▸ **Task instructions**
In the listing below, find the line containing "I've experimented with" and the line containing "could go back". Repeat exactly those two lines and every line between them.

▸ **Material supplied**
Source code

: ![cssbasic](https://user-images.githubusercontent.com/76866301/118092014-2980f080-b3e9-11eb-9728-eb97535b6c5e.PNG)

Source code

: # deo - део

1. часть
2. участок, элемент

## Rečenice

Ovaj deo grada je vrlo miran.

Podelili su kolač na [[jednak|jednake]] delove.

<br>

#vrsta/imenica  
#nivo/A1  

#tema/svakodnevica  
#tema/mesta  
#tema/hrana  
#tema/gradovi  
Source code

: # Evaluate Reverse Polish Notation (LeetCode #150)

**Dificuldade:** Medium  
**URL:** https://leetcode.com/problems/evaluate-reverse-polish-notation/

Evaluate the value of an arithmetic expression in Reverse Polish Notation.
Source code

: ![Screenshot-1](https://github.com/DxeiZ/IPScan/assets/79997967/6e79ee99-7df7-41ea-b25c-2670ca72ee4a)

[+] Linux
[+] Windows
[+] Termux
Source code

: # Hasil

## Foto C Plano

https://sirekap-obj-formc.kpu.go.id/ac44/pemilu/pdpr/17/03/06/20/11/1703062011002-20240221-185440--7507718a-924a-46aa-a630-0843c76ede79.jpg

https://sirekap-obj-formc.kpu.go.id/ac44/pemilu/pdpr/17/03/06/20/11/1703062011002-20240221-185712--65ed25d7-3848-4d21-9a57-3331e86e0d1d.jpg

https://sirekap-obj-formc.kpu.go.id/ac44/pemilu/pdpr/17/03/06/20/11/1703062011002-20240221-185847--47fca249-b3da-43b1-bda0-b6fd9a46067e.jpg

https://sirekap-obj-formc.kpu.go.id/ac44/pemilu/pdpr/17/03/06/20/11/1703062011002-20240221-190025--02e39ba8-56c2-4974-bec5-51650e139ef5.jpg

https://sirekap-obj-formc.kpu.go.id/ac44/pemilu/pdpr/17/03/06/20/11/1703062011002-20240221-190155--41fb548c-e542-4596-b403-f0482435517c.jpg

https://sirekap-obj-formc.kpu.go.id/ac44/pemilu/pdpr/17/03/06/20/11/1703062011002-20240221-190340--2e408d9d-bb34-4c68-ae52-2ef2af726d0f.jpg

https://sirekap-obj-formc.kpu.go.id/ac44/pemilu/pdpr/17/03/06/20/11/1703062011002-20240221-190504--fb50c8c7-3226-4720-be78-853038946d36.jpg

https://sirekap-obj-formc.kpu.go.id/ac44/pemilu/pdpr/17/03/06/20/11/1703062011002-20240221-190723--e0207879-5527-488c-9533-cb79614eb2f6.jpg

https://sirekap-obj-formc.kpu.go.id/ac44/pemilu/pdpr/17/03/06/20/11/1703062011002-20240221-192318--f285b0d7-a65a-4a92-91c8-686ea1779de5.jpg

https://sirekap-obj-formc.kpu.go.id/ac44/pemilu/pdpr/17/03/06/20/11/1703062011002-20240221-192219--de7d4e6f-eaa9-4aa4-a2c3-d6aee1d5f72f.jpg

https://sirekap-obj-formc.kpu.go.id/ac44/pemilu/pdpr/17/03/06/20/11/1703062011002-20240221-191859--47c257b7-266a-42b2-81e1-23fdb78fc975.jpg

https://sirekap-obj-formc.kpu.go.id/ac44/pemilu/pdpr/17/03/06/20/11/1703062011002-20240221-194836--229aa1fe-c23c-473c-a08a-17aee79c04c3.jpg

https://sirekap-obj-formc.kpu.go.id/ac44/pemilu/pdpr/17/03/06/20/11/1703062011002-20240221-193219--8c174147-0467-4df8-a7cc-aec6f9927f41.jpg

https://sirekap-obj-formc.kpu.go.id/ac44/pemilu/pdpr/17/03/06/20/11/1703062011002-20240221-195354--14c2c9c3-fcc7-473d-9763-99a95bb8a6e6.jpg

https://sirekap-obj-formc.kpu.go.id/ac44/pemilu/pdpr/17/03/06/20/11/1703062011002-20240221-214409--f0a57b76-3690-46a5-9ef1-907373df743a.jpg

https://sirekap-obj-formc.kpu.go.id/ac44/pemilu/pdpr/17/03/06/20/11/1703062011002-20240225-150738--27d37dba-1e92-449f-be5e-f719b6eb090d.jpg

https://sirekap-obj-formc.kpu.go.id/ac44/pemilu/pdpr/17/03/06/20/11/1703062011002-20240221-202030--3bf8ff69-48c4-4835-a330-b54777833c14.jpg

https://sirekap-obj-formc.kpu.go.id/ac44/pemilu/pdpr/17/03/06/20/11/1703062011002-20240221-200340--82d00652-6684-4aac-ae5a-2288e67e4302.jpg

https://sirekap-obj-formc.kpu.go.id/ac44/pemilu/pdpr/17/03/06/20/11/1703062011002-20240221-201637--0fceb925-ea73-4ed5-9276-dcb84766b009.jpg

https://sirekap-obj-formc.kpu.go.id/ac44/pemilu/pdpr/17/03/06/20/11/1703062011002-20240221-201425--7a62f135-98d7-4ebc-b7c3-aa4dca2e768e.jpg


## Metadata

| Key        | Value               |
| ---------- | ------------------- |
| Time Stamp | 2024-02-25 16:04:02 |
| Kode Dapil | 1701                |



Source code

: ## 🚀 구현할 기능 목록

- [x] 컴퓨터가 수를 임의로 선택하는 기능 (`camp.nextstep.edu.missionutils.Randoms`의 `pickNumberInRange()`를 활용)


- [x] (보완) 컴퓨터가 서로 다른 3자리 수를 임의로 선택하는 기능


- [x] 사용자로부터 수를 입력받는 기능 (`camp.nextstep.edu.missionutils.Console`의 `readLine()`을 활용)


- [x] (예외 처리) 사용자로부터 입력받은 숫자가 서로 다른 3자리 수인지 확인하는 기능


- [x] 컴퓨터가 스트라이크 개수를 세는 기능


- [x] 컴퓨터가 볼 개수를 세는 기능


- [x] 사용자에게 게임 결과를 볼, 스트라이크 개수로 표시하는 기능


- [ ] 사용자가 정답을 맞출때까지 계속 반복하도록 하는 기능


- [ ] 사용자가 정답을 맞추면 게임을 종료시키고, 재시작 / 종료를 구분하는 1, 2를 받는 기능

---

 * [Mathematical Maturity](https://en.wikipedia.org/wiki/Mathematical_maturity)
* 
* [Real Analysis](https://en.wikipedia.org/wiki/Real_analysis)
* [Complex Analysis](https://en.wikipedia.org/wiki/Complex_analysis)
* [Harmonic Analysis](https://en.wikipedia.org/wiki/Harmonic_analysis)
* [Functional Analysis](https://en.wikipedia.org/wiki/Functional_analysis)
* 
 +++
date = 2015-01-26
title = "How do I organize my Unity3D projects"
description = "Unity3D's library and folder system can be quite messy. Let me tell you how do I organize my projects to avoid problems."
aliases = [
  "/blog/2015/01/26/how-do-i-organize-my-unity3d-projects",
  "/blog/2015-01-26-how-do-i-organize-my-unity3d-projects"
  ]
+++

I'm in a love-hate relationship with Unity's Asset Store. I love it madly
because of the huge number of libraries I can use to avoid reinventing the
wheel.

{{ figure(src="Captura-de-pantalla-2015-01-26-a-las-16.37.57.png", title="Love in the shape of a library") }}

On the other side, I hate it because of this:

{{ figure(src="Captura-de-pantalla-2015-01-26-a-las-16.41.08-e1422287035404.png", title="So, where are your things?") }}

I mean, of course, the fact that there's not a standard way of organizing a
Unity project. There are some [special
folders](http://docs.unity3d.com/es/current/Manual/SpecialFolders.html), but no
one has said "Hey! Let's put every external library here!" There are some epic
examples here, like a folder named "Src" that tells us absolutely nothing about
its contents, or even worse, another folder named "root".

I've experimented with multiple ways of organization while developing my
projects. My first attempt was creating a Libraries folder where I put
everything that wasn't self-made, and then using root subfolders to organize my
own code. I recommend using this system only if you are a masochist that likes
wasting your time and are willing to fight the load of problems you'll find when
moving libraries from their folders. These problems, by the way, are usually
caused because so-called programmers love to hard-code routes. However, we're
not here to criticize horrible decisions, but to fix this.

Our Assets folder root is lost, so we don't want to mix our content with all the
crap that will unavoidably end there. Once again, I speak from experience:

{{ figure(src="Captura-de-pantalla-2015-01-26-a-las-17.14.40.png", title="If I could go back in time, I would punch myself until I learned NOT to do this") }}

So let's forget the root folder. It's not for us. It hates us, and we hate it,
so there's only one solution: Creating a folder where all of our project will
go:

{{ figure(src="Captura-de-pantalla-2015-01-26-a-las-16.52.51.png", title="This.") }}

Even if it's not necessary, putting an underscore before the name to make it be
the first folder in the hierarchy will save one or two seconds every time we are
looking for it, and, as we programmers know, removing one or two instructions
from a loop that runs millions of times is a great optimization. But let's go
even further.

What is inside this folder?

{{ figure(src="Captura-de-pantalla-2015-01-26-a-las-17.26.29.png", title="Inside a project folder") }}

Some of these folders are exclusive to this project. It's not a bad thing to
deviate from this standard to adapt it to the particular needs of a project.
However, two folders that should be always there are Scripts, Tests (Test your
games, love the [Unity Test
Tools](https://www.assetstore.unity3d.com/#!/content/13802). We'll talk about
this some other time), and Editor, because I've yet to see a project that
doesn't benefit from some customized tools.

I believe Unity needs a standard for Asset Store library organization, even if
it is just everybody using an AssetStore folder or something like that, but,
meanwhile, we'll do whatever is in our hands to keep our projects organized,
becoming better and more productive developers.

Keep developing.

▸ **Solution to this problem**
I've experimented with multiple ways of organization while developing my
projects. My first attempt was creating a Libraries folder where I put
everything that wasn't self-made, and then using root subfolders to organize my
own code. I recommend using this system only if you are a masochist that likes
wasting your time and are willing to fight the load of problems you'll find when
moving libraries from their folders. These problems, by the way, are usually
caused because so-called programmers love to hard-code routes. However, we're
not here to criticize horrible decisions, but to fix this.

Our Assets folder root is lost, so we don't want to mix our content with all the
crap that will unavoidably end there. Once again, I speak from experience:

{{ figure(src="Captura-de-pantalla-2015-01-26-a-las-17.14.40.png", title="If I could go back in time, I would punch myself until I learned NOT to do this") }}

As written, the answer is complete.